**What you have to do:** Go through the data from its first line and retype each line, stopping once the line containing "## How to Run" has been retyped.
─── Given data ───
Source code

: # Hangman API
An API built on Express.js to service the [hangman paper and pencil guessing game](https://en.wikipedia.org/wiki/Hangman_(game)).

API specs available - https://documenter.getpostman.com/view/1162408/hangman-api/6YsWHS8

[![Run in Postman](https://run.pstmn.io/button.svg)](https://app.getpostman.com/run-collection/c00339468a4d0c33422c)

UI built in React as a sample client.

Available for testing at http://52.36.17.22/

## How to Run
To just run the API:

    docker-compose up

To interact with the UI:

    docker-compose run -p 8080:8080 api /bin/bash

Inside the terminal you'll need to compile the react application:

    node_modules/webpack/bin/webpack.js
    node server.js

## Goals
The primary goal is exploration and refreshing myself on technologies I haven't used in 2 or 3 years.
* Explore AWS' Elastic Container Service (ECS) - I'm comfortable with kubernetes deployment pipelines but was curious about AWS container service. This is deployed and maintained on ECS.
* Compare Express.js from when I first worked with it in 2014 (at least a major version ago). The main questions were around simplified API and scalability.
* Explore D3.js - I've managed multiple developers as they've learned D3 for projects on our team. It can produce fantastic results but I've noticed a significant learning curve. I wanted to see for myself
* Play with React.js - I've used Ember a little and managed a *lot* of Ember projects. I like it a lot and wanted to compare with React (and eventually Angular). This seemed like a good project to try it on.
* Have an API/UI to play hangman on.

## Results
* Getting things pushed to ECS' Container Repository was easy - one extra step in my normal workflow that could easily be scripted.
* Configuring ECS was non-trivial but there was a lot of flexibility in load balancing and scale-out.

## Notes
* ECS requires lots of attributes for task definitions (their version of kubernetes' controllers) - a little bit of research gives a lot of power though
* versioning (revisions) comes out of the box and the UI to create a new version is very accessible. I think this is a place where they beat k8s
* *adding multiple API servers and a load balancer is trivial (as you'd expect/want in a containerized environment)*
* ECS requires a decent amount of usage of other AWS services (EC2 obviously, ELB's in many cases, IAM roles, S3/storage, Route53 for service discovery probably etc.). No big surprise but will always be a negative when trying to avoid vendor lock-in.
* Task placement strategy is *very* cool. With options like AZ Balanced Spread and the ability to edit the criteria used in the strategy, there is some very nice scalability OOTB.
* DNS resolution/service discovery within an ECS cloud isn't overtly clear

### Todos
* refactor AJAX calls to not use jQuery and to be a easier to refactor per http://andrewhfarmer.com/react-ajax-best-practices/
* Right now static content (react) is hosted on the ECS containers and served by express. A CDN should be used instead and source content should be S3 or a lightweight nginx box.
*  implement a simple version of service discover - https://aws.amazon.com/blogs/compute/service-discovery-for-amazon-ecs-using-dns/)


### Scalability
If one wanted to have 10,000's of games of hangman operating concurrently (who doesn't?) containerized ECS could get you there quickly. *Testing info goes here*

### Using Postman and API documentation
───
**Task answer:**
Source code

: # Hangman API
An API built on Express.js to service the [hangman paper and pencil guessing game](https://en.wikipedia.org/wiki/Hangman_(game)).

API specs available - https://documenter.getpostman.com/view/1162408/hangman-api/6YsWHS8

[![Run in Postman](https://run.pstmn.io/button.svg)](https://app.getpostman.com/run-collection/c00339468a4d0c33422c)

UI built in React as a sample client.

Available for testing at http://52.36.17.22/

## How to Run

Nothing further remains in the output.